And I Moved…
Slowly, this social distancing has created a mental health epidemic. The forced social constraints feels like depression, and has the same biological effects on all of us. Many suffer, others rationalize, most just are stunned by the lack of motion in our lives. Just a few months ago, people bragged about how they got up every morning and hustled and worked towards their dreams and goals. I have been struggling with making a living for the last decade and this Covid-19 pandemic lock down feels a lot like life for me for the last 10 years.
My life became much smaller in my 30’s as my wife and I raised our family and focused on creating an environment for our children to grow up and flourish in. It was only after my life was paused after Super storm Sandy, that I attempted to reconnect with old friends and family. My old stoner friends wanted the old party animal, and the new Gary was not as much fun. It was years before most of them made the change to family men and by that time, my old group of friends from college were not interested in me anymore. They chose to socially distance themselves from me.

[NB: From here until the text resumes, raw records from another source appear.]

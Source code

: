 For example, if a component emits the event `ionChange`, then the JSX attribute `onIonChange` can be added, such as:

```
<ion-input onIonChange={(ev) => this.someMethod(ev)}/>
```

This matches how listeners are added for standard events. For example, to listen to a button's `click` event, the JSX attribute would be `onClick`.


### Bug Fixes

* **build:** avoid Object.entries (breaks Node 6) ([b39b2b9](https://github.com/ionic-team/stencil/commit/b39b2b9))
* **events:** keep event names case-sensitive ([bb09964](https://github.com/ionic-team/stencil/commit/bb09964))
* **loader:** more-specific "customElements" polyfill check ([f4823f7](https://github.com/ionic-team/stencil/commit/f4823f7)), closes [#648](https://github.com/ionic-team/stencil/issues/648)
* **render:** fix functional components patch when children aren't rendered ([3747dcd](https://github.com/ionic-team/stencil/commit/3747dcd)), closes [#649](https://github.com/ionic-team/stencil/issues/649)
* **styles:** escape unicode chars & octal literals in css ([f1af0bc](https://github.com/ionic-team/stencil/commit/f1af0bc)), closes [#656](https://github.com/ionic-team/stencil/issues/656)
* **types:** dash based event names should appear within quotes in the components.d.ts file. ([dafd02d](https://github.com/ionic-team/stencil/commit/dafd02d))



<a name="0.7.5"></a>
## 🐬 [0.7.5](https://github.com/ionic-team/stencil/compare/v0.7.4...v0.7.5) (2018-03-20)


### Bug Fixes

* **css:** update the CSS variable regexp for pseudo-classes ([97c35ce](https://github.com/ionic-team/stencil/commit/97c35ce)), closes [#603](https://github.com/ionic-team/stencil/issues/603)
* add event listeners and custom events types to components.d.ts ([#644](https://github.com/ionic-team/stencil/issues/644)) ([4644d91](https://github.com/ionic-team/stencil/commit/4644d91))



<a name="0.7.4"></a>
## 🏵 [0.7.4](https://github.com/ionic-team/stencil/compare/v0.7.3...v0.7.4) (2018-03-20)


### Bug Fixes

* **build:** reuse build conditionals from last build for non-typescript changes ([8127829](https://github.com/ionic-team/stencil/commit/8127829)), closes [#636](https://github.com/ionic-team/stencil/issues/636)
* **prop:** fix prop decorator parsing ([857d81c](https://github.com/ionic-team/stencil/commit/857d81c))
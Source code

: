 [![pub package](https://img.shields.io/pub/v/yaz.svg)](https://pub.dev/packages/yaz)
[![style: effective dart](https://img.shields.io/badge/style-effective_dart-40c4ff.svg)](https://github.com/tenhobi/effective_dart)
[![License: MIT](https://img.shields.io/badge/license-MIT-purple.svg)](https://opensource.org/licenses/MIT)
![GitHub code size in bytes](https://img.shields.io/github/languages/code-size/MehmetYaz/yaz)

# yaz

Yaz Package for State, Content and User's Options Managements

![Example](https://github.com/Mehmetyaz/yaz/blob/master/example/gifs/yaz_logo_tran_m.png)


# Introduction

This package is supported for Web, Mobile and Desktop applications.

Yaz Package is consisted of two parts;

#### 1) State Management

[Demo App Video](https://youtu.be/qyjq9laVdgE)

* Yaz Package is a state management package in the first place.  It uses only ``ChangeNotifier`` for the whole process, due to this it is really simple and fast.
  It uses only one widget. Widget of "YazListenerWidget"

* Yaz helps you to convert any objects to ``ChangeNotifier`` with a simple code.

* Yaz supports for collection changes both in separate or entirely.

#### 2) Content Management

In the era of Facebook, I used the social platform to reconnect with friends, old and new. The first year was great. Many of us reconnected and talked about the old times. I hit a road block when I suggested that we get together to allow our families the chance to get to know each other. At first the reactions where very positive. But as plans came close to happening, the same thing kept occurring, last minute cancellations and a distancing. It was like my idea of being friends was insulting to them somehow and that attempt to be friends was somehow off-putting. The discourse that followed tended to be belittling and insulting. The funny thing is that I never knew what I did wrong!
Now the world lives the life that was forced on me ten years ago. I listen to constant messaging that we are in all in this together - what complete garbage! No one cares anymore, people give masks and gear to doctors and first responders so they can post positive messages on social media. The fact is that the government has failed at every turn to do something to mitigate this pandemic. Greedy pharmaceutical companies have been lining their pockets by making the American people addicted to their products. Now these important industries are being asked to forgo profits and help. That is not how the American system is designed and in the age of Trump, efficiency is gone. So American pharmaceutical companies flounder around, giving approximations of when a vaccine can be developed. At the same time, both the Chinese and the Germans are doing trials already, free from the bureaucracy, they move based on the threat.
Now the world has moved and it is somewhere different. The world keeps us sheltered in place, cutting my family off from the lives they had before the crisis. The pain that I have been keeping to myself is now on the face of my two boys. The distance from the things that make life “LIFE” have been removed and the house is now a prison, albeit a nice prison, a place to keep the virus at bay. And I moved, and I focused on outside, my garden, the food I can produce, and the things I can do that can protect my family. I have moved from social distancing depression to dogged determination, I will grow my way out of this situation. And in the end, we will celebrate the harvest and glory of life in it impetuous nature. Join me… Hope is never a bad thing.